Paras memiliki pesona utama dalam mengartikan tubuh perempuan. Seindah apapun tumit kaki, selentik apapun jemari di tangan, mata tak bisa berpindah dari wajah. Paras mengandung seribu hiasan, lesung pipi, lancip dagu, mancung hidung, semua menyatu menjadi pesona utama. Tak terhitung berapa banyak kosmetik hanya untuk pipi, bibir, bahkan warna untuk celak mata sehingga menjelma menjadi sebuah sasaran tatapan nan indah tak sudi terlewat meski sekejap.
Kecantikan bagi setiap orang berbeda penilaian, ada yang suka imut, manis, dan ada yang tanpa kata, hanya enak dipandang. Tiap penilaian mengacu pada daya pikat utama perempuan, tapi justru karena hal tersebut kecantikan tak mesti berparas oval, tak harus bermata bundar, berpipi busung berlesung.
Sudah menjadi tabiat dasar jika perempuan berhias, keanehan justru tumbuh jika ada perempuan acuh, tak peduli meski hanya mengoles madu di bibir. Suami lebih tersenyum melihat istri lebih mempesona, lebih ingin berdiam di rumah melihat istri tak ada bandingannya. Bukankah dianjurkan bagi istri untuk mengubah penampilan memperbaharui kecantikan demi pasangan.
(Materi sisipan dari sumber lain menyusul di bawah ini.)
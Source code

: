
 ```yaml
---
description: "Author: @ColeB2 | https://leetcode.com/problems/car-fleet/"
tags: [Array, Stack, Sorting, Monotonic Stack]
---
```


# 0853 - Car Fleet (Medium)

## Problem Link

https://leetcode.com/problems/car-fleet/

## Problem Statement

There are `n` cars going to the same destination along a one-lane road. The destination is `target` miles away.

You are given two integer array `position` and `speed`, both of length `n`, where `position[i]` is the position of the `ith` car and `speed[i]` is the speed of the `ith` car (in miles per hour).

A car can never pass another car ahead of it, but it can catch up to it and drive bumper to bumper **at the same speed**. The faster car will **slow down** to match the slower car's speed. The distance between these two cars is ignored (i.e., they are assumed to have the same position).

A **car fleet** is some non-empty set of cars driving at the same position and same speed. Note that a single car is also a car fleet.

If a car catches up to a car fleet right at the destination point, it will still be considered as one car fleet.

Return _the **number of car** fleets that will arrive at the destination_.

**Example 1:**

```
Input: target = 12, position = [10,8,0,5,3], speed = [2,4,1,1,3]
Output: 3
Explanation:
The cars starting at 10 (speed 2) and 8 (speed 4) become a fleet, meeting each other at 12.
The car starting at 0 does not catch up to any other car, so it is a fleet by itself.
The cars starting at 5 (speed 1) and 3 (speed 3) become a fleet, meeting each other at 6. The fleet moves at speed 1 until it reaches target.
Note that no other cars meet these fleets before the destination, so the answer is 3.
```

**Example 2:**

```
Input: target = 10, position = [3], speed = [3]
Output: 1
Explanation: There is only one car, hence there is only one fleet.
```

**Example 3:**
Yang patut untuk dituntut justru kata minimalis dalam menghias paras. Bibir sudah padam, jangan dibakar merah kelam. Kulit coklat manis memiliki satu tarikan tersendiri, tapi jangan memindah bedak untuk menjadi putih. Bulu mata sependek apapun sudah lentik.
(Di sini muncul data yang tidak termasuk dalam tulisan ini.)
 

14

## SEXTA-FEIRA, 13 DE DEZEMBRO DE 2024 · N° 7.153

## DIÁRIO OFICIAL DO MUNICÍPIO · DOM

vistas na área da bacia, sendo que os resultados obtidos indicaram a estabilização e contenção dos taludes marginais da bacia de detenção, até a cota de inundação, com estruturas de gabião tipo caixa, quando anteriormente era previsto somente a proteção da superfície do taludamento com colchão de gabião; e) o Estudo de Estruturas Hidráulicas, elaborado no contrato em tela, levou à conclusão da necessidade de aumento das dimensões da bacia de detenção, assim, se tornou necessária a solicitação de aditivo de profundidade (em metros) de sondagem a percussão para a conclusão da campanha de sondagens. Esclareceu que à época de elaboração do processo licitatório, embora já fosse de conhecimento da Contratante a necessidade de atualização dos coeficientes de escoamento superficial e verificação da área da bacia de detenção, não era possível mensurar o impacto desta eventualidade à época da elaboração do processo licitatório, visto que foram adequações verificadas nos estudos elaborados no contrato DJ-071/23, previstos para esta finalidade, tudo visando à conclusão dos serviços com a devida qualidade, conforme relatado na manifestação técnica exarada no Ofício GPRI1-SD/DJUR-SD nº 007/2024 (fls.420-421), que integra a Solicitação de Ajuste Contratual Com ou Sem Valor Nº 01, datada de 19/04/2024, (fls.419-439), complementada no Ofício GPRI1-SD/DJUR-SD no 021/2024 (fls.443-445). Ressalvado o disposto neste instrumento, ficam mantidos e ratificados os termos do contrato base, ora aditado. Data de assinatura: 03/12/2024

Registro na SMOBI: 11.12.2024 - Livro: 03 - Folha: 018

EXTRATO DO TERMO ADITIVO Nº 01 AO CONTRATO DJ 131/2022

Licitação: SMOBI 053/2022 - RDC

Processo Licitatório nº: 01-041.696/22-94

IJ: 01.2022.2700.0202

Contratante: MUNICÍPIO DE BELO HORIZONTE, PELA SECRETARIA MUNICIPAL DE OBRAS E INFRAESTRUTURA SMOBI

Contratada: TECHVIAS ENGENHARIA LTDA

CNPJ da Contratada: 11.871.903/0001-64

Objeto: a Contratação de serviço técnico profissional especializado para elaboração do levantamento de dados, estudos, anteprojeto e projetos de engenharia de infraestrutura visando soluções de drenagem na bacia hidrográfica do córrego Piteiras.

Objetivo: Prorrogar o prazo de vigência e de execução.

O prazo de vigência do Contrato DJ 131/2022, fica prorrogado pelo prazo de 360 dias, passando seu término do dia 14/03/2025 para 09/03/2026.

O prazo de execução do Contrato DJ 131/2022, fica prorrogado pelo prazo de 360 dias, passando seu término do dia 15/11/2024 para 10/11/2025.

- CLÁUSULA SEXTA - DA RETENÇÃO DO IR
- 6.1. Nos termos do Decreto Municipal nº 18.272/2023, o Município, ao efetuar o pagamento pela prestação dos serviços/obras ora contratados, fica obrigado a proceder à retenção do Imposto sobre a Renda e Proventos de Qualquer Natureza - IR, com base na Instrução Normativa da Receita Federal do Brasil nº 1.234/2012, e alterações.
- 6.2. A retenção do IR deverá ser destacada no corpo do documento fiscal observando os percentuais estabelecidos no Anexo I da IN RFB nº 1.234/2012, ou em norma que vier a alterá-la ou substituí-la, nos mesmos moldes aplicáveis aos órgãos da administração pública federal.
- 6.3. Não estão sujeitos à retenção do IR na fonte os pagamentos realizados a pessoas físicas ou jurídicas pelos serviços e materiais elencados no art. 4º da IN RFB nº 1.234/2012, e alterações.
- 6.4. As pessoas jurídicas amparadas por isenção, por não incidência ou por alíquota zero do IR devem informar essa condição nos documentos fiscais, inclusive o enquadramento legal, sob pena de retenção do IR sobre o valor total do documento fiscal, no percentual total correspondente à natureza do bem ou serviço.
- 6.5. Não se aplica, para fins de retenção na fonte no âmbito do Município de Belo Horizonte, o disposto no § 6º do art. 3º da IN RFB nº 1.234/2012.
Bukan tanpa akibat jika berdandan berlebihan. Awal berlebih menjadikan keharusan untuk terus berlebih saat dandan. Kesan yang datang bukan kecantikan, tapi ingin menarik orang. Orang memandang bukan terkejut karena takjub, tapi terkejut terjebak satu pertanyaan, “Apakah ini paras yang sesungguhnya?”
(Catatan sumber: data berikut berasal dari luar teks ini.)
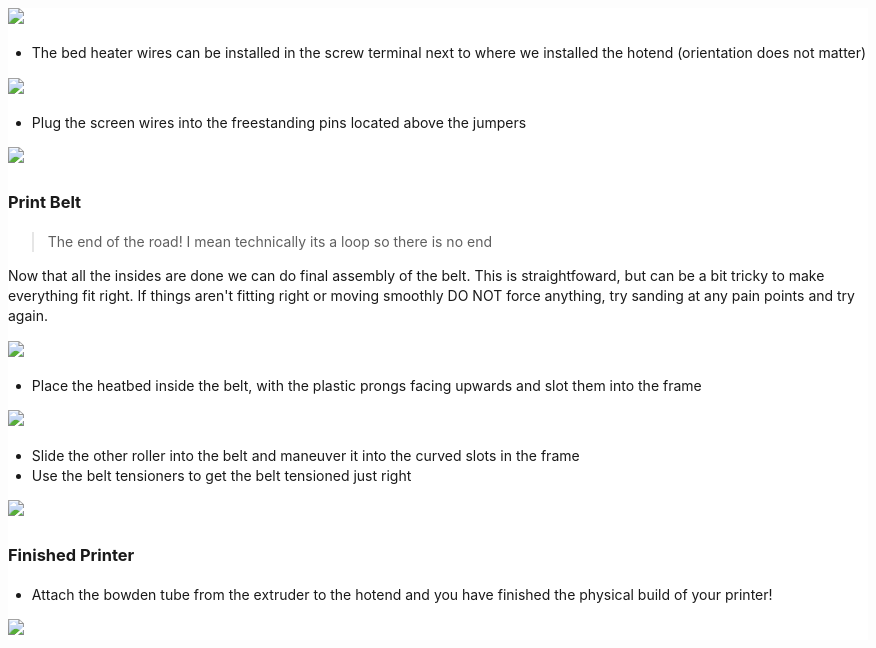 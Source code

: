 <img src="documentation/images/physical/131.jpg" width="400"/>

- The bed heater wires can be installed in the screw terminal next to where we installed the hotend (orientation does not matter)

<img src="documentation/images/physical/132.jpg" width="400"/>

- Plug the screen wires into the freestanding pins located above the jumpers 

<img src="documentation/images/physical/133.jpg" width="400"/>

### Print Belt
> The end of the road! I mean technically its a loop so there is no end

Now that all the insides are done we can do final assembly of the belt. This is straightfoward, but can be a bit tricky to make everything fit right. If things aren't fitting right or moving smoothly DO NOT force anything, try sanding at any pain points and try again.

<img src="Image/56.jpg" width="600"/>

- Place the heatbed inside the belt, with the plastic prongs facing upwards and slot them into the frame

<img src="documentation/images/physical/134.jpg" width="600"/>

- Slide the other roller into the belt and maneuver it into the curved slots in the frame
- Use the belt tensioners to get the belt tensioned just right

<img src="documentation/images/physical/135.jpg" width="600"/>

### Finished Printer
- Attach the bowden tube from the extruder to the hotend and you have finished the physical build of your printer!

<img src="documentation/images/physical/136.jpg" width="600"/>
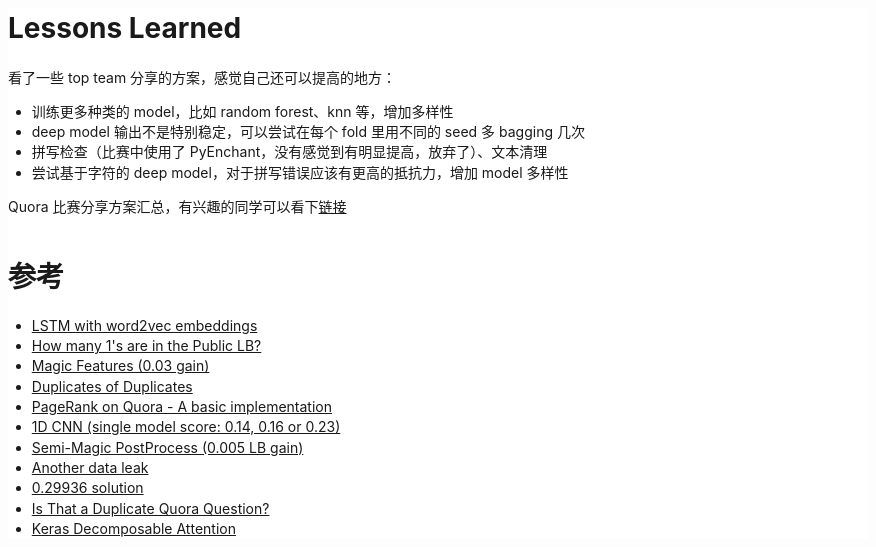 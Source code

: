 # Lessons Learned
看了一些 top team 分享的方案，感觉自己还可以提高的地方：
 - 训练更多种类的 model，比如 random forest、knn 等，增加多样性
 - deep model 输出不是特别稳定，可以尝试在每个 fold 里用不同的 seed 多 bagging 几次
 - 拼写检查（比赛中使用了 PyEnchant，没有感觉到有明显提高，放弃了）、文本清理
 - 尝试基于字符的 deep model，对于拼写错误应该有更高的抵抗力，增加 model 多样性

Quora 比赛分享方案汇总，有兴趣的同学可以看下[链接](https://www.kaggle.com/c/quora-question-pairs/discussion/34325)
# 参考

 - [LSTM with word2vec embeddings](https://www.kaggle.com/lystdo/lstm-with-word2vec-embeddings)
 - [How many 1's are in the Public LB?](https://www.kaggle.com/davidthaler/how-many-1-s-are-in-the-public-lb)
 - [Magic Features (0.03 gain)](https://www.kaggle.com/jturkewitz/magic-features-0-03-gain)
 - [Duplicates of Duplicates](https://www.kaggle.com/davidthaler/duplicates-of-duplicates)
 - [PageRank on Quora - A basic implementation](https://www.kaggle.com/shubh24/pagerank-on-quora-a-basic-implementation)
 - [1D CNN (single model score: 0.14, 0.16 or 0.23)](https://www.kaggle.com/rethfro/1d-cnn-single-model-score-0-14-0-16-or-0-23)
 - [Semi-Magic PostProcess (0.005 LB gain)](https://www.kaggle.com/divrikwicky/semi-magic-postprocess-0-005-lb-gain)
 - [Another data leak](https://www.kaggle.com/c/quora-question-pairs/discussion/33287)
 - [0.29936 solution](https://www.kaggle.com/c/quora-question-pairs/discussion/32313)
 - [Is That a Duplicate Quora Question?](https://www.linkedin.com/pulse/duplicate-quora-question-abhishek-thakur)
 - [Keras Decomposable Attention](http://git.iguokr.com/mobile_group/Onigiri_IOS/merge_requests/291)
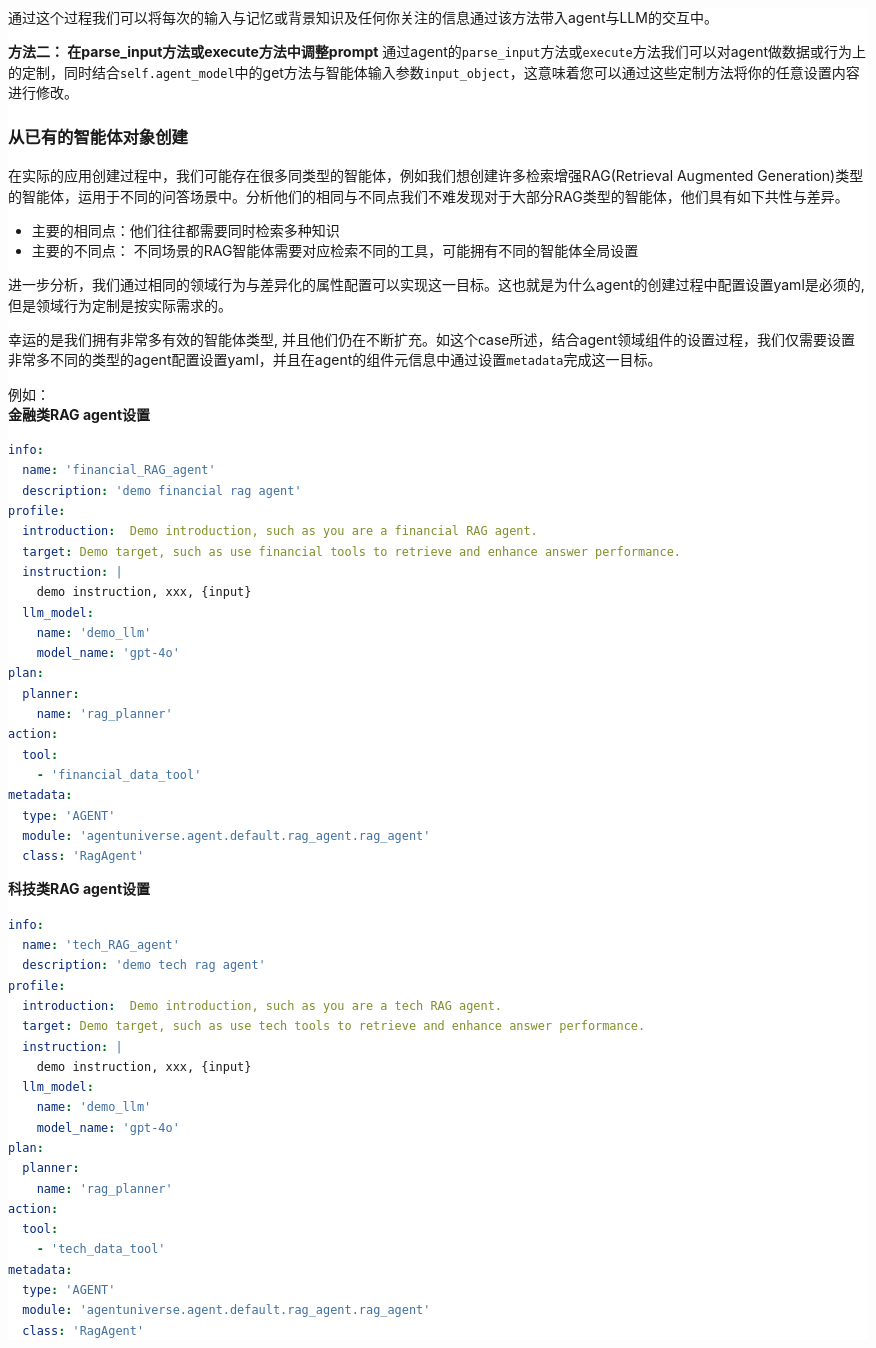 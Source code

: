 通过这个过程我们可以将每次的输入与记忆或背景知识及任何你关注的信息通过该方法带入agent与LLM的交互中。

**方法二： 在parse_input方法或execute方法中调整prompt**
通过agent的`parse_input`方法或`execute`方法我们可以对agent做数据或行为上的定制，同时结合`self.agent_model`中的get方法与智能体输入参数`input_object`，这意味着您可以通过这些定制方法将你的任意设置内容进行修改。

### 从已有的智能体对象创建
在实际的应用创建过程中，我们可能存在很多同类型的智能体，例如我们想创建许多检索增强RAG(Retrieval Augmented Generation)类型的智能体，运用于不同的问答场景中。分析他们的相同与不同点我们不难发现对于大部分RAG类型的智能体，他们具有如下共性与差异。
* 主要的相同点：他们往往都需要同时检索多种知识
* 主要的不同点： 不同场景的RAG智能体需要对应检索不同的工具，可能拥有不同的智能体全局设置

进一步分析，我们通过相同的领域行为与差异化的属性配置可以实现这一目标。这也就是为什么agent的创建过程中配置设置yaml是必须的, 但是领域行为定制是按实际需求的。

幸运的是我们拥有非常多有效的智能体类型, 并且他们仍在不断扩充。如这个case所述，结合agent领域组件的设置过程，我们仅需要设置非常多不同的类型的agent配置设置yaml，并且在agent的组件元信息中通过设置`metadata`完成这一目标。

例如：  
**金融类RAG agent设置**
```yaml
info:
  name: 'financial_RAG_agent'
  description: 'demo financial rag agent'
profile:
  introduction:  Demo introduction, such as you are a financial RAG agent.
  target: Demo target, such as use financial tools to retrieve and enhance answer performance.
  instruction: |
    demo instruction, xxx, {input}
  llm_model:
    name: 'demo_llm'
    model_name: 'gpt-4o'
plan:
  planner:
    name: 'rag_planner'
action:
  tool:
    - 'financial_data_tool'
metadata:
  type: 'AGENT'
  module: 'agentuniverse.agent.default.rag_agent.rag_agent'
  class: 'RagAgent'
```

**科技类RAG agent设置**
```yaml
info:
  name: 'tech_RAG_agent'
  description: 'demo tech rag agent'
profile:
  introduction:  Demo introduction, such as you are a tech RAG agent.
  target: Demo target, such as use tech tools to retrieve and enhance answer performance.
  instruction: |
    demo instruction, xxx, {input}
  llm_model:
    name: 'demo_llm'
    model_name: 'gpt-4o'
plan:
  planner:
    name: 'rag_planner'
action:
  tool:
    - 'tech_data_tool'
metadata:
  type: 'AGENT'
  module: 'agentuniverse.agent.default.rag_agent.rag_agent'
  class: 'RagAgent'
```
Berhias berarti memperindah, berlebih berarti menumpuk keindahan menjadikan yang memandang bias mencari inti kecantikan. Intinya bukan putihnya, bukan lesungnya, bukan mancungnya, tapi kesatuan paras yang sesungguhnya, bukan membuat kedok baru menjadikan perbedaan antara pipi dan tangkai leher.
Sudah menjadi sebuah hukum jika memiliki mawar harus rela tertusuk durinya. Memandang mata bak boneka, harus rela menerima pipi terlalu busung mengembung.
Daya pikat bukan sebuah muara, tapi hulu yang menjadikan orang menyisir tepian. Daya pikat hanya menjadikan orang mendekat, tapi belum tentu melekat. Tak jarang setelah itu justru menjauh. Ia adalah tarikan utama, namun belum pasti setiap wanita memiliki perekatnya.
Gunung adalah paras, awan menyelimut adalah berhias. Jika gunung meletus, semua yang mendaki lari demi keselamatan. Jika gunung tetap memendam kesunyuian, setiap yang duduk di puncak berharap untuk dapat mendiami habiskan sisa hidupnya.